In John 1:29, John the Baptist declared of Jesus, “Behold, the Lamb of God, who takes away the sin of the world.” John the Baptist also said of Jesus, “The strap of whose sandal I am not worthy to untie” (John 1:27), and, “I need to be baptized by you, and do you come to me?” (Matthew 3:14). John the Baptist recognized Jesus to be the Messiah and had faith in Him.
In our weekend services we are going through a series called Seeking. We are studying six different spiritual disciplines which help us to tune into the Holy Spirit and know better the heart of God. I don’t know one Christian who would come across disciplines such as prayer, service, confession, etc. and not admit that these have valuable places in our lives. As believers, we recognize the importance and perhaps even the power of these practices in our faith.
There have been times and seasons where I’ve practiced spiritual disciplines and I’ve felt that God wasn’t coming through. I was approaching prayer with an attitude that said, ‘I’m giving you this time in prayer, God, and I expect you to clearly do something in my life as a result.’ The trouble is that I had an idea as to how or what God was going to do. I had tunnel vision. The truth was, I had an end result in mind, and I was praying for God to match that. I felt that I was tuning into God. I was seeking Him. And, yet I still walked away unmoved.

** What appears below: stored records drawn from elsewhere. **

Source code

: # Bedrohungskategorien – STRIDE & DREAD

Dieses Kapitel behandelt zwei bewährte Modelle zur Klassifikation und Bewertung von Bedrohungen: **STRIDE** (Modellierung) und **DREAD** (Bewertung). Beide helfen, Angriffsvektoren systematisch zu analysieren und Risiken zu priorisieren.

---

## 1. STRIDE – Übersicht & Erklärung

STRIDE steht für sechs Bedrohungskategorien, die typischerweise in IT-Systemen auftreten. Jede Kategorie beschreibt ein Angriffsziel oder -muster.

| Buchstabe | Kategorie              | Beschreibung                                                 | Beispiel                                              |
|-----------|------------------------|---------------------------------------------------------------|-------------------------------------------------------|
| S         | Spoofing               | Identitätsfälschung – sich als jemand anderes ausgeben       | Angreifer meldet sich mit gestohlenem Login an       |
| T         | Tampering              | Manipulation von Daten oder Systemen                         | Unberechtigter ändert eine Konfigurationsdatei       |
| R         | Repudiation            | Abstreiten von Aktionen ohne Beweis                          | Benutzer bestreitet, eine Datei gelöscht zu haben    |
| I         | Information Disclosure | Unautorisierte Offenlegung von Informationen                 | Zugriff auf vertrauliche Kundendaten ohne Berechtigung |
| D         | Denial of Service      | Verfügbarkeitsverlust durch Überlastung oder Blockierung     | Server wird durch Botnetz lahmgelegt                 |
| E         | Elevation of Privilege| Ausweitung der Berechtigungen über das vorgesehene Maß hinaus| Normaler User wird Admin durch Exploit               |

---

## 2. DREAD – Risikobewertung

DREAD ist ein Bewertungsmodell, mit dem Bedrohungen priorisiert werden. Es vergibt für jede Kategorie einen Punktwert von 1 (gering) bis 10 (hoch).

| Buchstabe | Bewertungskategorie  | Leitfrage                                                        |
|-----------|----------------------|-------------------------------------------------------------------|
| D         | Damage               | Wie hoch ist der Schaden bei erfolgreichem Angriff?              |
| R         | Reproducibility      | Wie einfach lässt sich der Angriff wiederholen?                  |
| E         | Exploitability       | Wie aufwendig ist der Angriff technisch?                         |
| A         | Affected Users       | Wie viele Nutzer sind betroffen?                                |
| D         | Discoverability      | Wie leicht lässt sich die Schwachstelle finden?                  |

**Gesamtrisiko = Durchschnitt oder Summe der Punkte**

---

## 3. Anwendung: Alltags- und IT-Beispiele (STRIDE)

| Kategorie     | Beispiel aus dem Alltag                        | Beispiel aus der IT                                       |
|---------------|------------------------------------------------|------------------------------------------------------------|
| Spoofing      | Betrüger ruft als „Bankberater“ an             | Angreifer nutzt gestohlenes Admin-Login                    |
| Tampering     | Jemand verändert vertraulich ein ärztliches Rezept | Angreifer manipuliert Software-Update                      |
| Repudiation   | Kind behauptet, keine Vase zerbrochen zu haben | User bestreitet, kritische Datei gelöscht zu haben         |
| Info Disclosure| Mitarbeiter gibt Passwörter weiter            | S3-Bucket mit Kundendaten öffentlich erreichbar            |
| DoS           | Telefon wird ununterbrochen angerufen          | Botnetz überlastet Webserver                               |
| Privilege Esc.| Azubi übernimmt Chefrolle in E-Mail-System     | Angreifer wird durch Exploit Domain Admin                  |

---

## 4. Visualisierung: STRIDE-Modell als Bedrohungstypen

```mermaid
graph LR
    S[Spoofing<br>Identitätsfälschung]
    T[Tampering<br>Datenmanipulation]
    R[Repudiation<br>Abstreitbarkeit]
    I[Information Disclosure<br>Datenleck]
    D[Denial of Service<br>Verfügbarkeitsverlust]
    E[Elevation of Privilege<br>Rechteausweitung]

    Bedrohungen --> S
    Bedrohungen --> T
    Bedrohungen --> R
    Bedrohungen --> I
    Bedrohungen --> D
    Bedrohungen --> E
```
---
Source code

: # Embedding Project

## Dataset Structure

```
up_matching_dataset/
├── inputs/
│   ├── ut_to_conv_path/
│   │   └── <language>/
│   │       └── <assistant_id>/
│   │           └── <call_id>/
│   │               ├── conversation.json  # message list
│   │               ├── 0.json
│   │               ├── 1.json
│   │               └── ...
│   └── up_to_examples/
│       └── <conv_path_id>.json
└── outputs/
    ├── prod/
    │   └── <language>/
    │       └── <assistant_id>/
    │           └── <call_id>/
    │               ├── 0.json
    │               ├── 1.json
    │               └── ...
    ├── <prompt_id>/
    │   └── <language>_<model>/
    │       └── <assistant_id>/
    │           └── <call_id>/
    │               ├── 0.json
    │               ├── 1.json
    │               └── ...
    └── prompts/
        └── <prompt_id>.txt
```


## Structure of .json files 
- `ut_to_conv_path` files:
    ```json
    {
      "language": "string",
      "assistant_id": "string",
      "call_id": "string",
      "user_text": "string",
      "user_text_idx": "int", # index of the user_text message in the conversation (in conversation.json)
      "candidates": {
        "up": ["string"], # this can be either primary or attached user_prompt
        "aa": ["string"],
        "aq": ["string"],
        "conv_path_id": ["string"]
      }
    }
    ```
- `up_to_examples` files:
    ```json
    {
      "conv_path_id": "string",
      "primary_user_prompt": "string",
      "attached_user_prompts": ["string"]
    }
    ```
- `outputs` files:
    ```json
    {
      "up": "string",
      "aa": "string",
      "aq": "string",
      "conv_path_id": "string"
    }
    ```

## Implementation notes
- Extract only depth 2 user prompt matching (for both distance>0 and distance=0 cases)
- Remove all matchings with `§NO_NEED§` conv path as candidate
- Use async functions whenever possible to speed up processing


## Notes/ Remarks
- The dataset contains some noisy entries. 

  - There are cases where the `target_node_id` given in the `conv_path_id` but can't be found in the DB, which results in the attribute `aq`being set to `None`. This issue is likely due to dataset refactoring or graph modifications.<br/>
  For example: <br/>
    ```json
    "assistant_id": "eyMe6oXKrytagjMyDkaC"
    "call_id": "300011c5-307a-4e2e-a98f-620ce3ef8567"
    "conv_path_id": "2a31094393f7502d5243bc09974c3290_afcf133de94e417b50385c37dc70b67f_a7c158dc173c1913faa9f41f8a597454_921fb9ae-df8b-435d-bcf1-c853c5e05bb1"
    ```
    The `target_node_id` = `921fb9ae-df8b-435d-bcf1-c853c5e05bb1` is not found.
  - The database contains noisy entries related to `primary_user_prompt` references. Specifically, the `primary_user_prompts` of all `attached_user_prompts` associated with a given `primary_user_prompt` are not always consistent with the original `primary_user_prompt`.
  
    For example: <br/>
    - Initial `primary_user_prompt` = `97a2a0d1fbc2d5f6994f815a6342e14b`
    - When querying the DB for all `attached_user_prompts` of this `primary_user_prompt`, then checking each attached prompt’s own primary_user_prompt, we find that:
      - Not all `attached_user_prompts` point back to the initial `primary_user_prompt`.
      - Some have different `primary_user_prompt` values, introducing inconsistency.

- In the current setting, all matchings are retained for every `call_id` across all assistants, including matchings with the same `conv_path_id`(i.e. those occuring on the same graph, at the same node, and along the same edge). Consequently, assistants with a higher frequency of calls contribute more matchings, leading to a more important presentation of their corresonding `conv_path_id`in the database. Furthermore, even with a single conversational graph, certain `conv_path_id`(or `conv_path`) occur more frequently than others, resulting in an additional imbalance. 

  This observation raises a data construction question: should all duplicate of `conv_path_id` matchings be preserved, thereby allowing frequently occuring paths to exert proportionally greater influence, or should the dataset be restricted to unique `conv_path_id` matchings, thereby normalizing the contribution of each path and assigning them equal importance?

I think I see this happen to John the Baptist, in a way. Jesus said this about John, “Truly, I say to you, among those born of women there has arisen no one greater than John the Baptist” (Matthew 11:11). John was the man! Jesus said so. John was the prophet and forerunner to Jesus himself. But look what happens a bit later into Jesus’s ministry. John is arrested and thrown into prison. It’s not turning out the way John had anticipated. The Messiah had come. Freedom had arrived! And John finds himself shackled to a prison floor. What the heck?! So, John sends his friends to ask Jesus an important question:
“Are you the one who is to come, or should we expect someone else?” -Matthew 11:2
Did you catch that? Jesus and John were close. They held each other in high regard. John has heard about the miraculous and powerful things Jesus is doing and saying. But he has his doubts. There is a veil between John and Jesus and John is blocked from seeing the truth about Jesus. And I think that describes a lot of Christians today. We believe in Jesus, but we are disappointed, disheartened, and some walk away from faith altogether when Jesus doesn’t appear to be who we thought he was.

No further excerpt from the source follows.